Find the word "value" in the listing; pull out each line holding it.

Supplied data:
==========
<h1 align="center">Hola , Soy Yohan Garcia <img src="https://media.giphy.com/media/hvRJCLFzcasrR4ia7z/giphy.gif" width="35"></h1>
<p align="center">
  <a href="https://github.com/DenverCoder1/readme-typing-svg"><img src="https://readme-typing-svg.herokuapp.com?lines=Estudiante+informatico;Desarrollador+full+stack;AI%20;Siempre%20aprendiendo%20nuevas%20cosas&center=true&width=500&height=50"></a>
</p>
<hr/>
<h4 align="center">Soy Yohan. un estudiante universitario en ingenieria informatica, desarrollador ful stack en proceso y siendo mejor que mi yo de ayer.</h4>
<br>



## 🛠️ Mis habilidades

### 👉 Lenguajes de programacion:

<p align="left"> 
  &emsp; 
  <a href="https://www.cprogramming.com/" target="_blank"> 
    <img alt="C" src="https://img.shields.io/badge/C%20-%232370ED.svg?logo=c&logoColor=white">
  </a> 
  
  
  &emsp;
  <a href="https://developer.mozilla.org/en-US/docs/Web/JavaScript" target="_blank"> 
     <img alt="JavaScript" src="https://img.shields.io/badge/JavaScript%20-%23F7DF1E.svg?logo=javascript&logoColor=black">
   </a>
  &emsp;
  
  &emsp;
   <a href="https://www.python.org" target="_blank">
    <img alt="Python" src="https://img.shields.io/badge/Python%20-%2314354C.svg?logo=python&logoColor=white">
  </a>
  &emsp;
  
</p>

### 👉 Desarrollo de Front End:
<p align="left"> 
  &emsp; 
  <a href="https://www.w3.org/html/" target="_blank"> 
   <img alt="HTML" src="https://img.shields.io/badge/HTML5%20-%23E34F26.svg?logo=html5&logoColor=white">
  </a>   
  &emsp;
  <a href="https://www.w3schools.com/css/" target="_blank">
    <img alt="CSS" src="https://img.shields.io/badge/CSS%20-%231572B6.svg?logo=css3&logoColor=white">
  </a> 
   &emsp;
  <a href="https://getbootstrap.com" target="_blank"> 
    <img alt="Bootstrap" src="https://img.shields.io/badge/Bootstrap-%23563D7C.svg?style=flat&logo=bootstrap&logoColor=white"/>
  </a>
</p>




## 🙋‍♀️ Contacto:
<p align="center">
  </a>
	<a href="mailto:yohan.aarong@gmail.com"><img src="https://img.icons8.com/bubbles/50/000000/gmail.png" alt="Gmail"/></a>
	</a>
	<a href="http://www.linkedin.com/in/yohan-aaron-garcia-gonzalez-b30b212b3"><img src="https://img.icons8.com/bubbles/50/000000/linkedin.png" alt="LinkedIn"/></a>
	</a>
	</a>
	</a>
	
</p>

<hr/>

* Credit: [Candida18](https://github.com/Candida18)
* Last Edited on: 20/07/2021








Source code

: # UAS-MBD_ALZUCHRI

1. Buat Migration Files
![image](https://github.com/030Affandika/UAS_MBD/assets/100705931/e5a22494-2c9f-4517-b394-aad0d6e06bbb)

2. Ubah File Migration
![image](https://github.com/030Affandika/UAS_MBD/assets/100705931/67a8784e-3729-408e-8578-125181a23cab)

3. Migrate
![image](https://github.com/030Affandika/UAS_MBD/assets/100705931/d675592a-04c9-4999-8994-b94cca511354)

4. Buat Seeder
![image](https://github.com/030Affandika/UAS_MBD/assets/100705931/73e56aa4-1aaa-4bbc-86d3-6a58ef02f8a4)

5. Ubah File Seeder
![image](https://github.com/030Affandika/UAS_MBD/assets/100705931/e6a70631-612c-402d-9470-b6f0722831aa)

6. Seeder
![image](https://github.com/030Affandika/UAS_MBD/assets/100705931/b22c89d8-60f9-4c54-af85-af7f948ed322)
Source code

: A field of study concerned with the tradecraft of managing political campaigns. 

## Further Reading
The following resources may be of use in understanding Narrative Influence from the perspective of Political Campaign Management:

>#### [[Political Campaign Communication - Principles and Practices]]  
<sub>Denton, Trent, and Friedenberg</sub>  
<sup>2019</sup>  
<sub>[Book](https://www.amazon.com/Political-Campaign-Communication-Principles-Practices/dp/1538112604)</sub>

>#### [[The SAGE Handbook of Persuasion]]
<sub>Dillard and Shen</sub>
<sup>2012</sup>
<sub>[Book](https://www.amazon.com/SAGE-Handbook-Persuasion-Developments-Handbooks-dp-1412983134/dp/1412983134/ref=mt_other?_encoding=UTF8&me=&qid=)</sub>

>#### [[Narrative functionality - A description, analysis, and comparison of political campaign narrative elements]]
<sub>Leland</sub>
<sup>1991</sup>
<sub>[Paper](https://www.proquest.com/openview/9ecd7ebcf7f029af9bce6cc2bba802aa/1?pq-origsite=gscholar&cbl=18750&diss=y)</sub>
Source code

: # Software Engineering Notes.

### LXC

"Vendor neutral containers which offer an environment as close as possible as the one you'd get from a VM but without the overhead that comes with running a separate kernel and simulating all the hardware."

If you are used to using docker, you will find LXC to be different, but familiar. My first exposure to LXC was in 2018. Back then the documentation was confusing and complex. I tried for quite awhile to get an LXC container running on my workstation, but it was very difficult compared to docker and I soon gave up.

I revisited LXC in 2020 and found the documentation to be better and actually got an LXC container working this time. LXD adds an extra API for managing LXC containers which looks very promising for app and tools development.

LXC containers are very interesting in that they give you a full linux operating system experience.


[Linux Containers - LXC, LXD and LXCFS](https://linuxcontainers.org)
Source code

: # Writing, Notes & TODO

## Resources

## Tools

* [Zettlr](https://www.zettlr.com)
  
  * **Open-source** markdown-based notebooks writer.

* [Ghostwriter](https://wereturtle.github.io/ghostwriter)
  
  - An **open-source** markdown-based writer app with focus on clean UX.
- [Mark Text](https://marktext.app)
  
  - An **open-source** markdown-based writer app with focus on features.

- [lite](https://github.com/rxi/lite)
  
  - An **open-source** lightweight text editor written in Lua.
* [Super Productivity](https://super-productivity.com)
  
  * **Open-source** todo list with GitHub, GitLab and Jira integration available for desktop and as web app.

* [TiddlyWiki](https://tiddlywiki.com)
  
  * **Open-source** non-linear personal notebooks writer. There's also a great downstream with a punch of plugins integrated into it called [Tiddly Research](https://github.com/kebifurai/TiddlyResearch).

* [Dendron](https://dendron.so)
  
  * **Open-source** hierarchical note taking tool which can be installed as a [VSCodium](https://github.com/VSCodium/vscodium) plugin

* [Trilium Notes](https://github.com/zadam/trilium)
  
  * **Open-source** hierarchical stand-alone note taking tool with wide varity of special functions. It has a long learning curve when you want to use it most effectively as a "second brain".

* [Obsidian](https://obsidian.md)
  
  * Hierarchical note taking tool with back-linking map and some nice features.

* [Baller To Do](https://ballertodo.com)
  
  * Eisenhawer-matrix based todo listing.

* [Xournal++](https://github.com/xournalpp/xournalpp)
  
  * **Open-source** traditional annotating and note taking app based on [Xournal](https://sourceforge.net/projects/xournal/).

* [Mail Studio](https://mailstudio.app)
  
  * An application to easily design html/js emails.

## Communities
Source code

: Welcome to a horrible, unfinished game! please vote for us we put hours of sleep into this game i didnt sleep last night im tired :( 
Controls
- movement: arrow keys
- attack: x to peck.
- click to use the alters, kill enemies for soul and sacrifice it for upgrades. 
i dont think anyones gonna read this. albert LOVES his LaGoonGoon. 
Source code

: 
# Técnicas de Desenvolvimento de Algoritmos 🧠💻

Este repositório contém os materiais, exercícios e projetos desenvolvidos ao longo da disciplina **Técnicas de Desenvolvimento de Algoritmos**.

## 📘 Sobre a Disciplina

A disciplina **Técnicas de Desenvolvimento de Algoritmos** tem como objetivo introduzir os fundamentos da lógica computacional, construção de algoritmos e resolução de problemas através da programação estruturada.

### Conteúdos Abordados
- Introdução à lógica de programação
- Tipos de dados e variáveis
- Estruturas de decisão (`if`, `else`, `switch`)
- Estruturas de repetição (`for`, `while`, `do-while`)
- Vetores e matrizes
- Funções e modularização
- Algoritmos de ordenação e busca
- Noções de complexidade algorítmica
==========
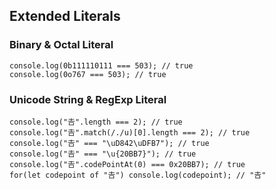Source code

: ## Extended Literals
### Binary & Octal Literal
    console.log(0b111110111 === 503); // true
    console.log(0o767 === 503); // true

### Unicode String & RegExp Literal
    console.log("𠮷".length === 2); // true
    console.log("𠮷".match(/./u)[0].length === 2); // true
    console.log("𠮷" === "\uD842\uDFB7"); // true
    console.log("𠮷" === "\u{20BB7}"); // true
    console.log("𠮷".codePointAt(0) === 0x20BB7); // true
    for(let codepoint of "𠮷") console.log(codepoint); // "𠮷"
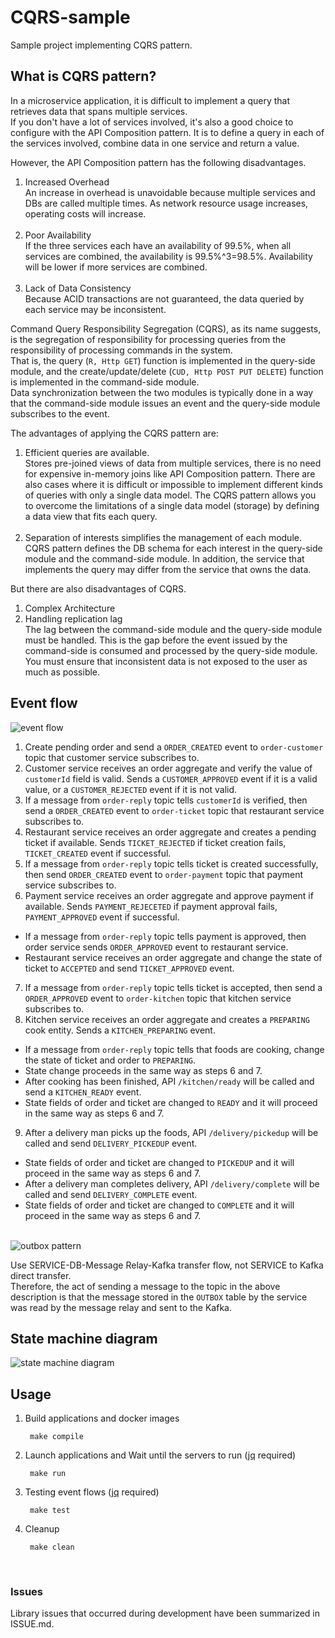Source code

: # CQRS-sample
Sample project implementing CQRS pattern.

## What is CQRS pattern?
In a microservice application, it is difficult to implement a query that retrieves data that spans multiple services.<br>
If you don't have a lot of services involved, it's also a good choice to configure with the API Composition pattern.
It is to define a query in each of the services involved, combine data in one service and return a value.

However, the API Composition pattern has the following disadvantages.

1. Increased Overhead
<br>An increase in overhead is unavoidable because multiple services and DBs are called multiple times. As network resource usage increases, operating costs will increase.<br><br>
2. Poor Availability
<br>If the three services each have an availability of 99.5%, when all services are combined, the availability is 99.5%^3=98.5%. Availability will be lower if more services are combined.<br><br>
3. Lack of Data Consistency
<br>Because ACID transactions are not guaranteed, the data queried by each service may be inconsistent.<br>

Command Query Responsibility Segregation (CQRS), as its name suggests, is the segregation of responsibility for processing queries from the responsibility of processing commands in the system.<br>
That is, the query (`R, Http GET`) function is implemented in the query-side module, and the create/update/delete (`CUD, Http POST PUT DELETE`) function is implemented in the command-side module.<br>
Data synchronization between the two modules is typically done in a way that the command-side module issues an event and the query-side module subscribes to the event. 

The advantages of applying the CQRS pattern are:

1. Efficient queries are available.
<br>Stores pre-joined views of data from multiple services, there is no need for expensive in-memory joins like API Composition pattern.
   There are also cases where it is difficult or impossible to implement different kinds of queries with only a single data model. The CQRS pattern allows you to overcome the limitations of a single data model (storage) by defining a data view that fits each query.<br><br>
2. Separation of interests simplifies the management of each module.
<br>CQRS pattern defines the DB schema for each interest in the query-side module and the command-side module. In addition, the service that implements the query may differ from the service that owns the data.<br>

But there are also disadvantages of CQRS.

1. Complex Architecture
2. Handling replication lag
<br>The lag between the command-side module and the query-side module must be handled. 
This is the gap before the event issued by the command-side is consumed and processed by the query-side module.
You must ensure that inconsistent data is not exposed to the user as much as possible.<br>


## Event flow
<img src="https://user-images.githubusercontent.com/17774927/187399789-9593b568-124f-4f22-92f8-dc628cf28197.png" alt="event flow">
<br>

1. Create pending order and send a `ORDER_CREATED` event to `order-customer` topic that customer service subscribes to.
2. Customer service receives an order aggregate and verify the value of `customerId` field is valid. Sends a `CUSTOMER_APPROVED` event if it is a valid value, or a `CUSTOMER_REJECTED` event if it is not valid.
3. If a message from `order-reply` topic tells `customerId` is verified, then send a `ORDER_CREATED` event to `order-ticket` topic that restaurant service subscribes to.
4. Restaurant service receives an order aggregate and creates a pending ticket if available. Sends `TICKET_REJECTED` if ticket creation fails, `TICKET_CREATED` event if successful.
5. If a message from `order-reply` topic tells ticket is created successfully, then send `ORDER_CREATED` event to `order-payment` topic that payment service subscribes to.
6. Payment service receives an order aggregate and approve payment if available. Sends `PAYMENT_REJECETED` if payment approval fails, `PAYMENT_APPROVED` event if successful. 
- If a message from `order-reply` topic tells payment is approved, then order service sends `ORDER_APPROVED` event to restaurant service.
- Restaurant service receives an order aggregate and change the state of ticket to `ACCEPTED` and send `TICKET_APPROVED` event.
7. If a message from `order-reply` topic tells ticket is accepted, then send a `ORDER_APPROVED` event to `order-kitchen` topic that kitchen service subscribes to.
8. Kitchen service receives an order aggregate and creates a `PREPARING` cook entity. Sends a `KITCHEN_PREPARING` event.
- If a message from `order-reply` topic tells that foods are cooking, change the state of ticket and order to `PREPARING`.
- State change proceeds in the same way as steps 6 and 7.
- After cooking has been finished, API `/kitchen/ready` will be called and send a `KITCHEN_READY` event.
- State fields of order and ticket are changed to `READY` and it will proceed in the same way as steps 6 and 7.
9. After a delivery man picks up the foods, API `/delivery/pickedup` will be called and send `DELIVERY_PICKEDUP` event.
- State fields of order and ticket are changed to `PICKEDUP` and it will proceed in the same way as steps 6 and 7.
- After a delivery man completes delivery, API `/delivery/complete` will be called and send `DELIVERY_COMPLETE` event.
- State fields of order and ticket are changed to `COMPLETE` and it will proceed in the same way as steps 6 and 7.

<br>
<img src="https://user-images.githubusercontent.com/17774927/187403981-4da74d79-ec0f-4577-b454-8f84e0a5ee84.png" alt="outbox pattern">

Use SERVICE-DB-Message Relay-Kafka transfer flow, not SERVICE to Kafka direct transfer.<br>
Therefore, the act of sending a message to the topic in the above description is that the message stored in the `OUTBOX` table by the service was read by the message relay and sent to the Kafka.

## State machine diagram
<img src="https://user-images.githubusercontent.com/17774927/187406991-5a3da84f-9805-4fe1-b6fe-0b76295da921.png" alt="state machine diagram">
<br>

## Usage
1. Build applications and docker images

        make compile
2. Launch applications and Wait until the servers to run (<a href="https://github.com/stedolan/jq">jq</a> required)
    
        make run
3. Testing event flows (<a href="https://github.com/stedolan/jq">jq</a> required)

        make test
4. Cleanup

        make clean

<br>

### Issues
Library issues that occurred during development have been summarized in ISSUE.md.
==========
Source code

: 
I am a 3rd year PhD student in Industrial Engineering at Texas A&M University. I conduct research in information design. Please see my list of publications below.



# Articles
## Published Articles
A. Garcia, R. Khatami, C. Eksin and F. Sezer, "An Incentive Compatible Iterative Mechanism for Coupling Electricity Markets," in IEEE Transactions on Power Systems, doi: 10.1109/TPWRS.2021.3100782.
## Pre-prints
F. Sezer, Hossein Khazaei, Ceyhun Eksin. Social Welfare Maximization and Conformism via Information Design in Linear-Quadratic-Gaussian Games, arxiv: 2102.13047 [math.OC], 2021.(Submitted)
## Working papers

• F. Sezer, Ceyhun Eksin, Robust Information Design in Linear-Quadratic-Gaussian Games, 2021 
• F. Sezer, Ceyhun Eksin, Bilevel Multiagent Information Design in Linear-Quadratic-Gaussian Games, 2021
==========
Output for this task:
It is to define a query in each of the services involved, combine data in one service and return a value.
2. Customer service receives an order aggregate and verify the value of `customerId` field is valid. Sends a `CUSTOMER_APPROVED` event if it is a valid value, or a `CUSTOMER_REJECTED` event if it is not valid.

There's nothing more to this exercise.